- _Task statement_: If a line holds the word "residues", copy it from the entries.

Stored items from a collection
───

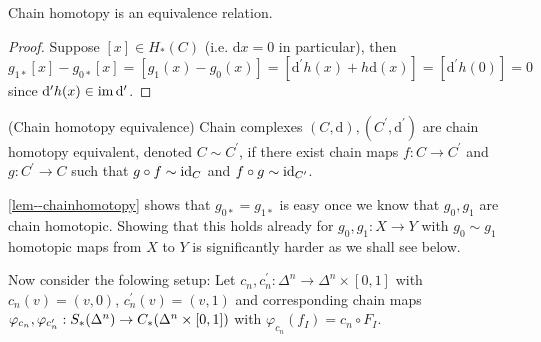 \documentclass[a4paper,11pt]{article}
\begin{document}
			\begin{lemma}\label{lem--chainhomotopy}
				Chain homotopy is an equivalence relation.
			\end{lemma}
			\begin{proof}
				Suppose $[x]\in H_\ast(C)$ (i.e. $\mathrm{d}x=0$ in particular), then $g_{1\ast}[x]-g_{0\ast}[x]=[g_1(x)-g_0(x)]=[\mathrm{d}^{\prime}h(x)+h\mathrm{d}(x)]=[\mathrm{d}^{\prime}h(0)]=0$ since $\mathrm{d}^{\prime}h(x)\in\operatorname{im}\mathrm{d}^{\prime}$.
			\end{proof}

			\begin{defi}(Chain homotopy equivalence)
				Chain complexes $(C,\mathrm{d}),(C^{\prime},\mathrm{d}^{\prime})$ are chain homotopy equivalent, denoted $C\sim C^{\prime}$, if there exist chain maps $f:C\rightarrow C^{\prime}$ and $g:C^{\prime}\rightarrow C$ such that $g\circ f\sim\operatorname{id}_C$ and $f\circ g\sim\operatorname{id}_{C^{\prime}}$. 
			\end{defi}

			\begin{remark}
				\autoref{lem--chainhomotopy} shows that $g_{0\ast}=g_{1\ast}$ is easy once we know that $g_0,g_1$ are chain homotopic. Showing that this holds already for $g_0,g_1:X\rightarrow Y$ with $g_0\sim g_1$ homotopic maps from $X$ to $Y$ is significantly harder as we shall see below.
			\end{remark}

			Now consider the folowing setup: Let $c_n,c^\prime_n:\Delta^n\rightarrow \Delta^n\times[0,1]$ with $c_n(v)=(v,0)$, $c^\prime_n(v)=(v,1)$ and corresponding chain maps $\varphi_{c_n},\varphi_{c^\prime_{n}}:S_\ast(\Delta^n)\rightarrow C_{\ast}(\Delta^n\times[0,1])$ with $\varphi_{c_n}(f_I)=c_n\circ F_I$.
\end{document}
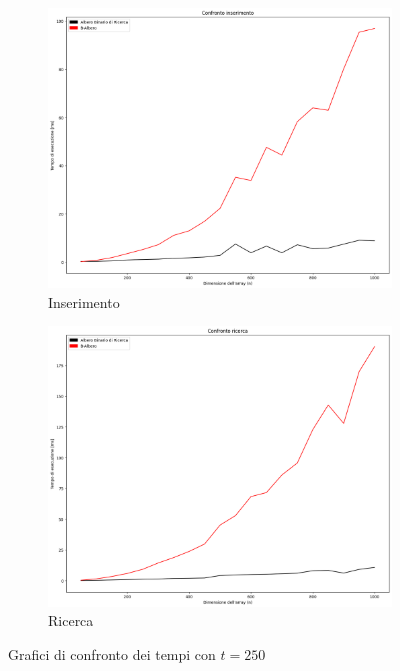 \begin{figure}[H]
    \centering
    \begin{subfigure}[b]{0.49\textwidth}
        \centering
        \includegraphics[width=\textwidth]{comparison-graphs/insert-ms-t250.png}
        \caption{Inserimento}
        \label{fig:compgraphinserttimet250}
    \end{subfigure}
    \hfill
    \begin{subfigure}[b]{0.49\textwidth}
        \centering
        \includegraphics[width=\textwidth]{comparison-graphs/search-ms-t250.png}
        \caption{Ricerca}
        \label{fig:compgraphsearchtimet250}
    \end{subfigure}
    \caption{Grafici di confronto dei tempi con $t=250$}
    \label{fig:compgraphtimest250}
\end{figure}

───

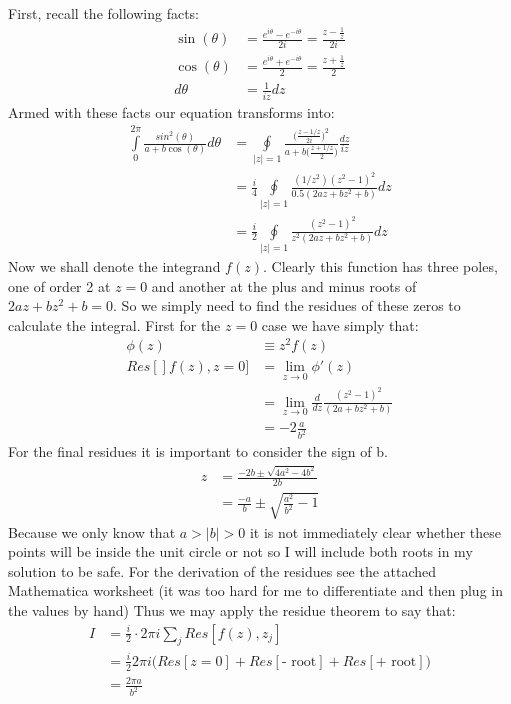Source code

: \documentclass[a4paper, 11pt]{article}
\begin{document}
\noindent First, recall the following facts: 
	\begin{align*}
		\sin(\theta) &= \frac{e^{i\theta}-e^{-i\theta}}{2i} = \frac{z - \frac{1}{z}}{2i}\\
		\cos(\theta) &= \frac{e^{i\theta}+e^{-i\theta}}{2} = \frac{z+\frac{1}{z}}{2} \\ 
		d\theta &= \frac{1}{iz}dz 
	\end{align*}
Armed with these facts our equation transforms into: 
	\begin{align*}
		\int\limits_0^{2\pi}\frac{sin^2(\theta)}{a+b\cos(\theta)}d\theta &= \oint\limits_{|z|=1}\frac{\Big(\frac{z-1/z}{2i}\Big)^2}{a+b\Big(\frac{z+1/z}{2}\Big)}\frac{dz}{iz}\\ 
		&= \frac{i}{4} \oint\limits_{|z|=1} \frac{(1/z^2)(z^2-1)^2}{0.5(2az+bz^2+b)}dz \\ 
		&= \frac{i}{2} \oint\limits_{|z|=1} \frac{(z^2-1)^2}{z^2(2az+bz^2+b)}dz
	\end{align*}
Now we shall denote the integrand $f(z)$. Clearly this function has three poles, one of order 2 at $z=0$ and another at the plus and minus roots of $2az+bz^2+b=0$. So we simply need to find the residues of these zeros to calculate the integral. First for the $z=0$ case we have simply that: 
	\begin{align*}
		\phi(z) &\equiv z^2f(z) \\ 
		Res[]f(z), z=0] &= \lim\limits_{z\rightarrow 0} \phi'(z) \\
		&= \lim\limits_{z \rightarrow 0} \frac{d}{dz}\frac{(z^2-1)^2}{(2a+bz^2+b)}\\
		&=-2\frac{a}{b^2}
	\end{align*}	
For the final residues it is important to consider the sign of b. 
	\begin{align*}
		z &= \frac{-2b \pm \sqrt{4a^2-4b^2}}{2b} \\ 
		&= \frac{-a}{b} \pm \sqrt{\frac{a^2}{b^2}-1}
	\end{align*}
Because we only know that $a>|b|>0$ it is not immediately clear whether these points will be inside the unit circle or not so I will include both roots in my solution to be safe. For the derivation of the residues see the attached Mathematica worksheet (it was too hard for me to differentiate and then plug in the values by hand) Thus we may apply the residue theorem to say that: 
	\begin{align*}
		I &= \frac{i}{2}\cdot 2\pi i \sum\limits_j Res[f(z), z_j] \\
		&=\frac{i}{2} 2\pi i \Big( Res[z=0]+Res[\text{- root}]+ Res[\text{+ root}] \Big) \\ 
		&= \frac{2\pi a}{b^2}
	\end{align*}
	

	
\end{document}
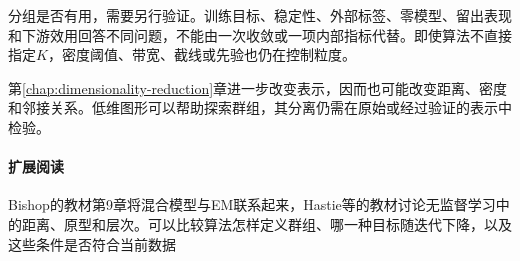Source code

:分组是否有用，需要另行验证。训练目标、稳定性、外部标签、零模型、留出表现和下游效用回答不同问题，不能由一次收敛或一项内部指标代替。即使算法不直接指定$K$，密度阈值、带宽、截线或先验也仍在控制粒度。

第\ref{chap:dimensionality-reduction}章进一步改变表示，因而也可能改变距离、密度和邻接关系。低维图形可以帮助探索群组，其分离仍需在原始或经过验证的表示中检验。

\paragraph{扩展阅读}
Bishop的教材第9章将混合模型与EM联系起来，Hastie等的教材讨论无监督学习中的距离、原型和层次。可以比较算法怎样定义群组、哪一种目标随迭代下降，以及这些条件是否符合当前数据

───

- _Completed task_:
Now we shall denote the integrand $f(z)$. Clearly this function has three poles, one of order 2 at $z=0$ and another at the plus and minus roots of $2az+bz^2+b=0$. So we simply need to find the residues of these zeros to calculate the integral. First for the $z=0$ case we have simply that: 
For the final residues it is important to consider the sign of b. 
Because we only know that $a>|b|>0$ it is not immediately clear whether these points will be inside the unit circle or not so I will include both roots in my solution to be safe. For the derivation of the residues see the attached Mathematica worksheet (it was too hard for me to differentiate and then plug in the values by hand) Thus we may apply the residue theorem to say that: 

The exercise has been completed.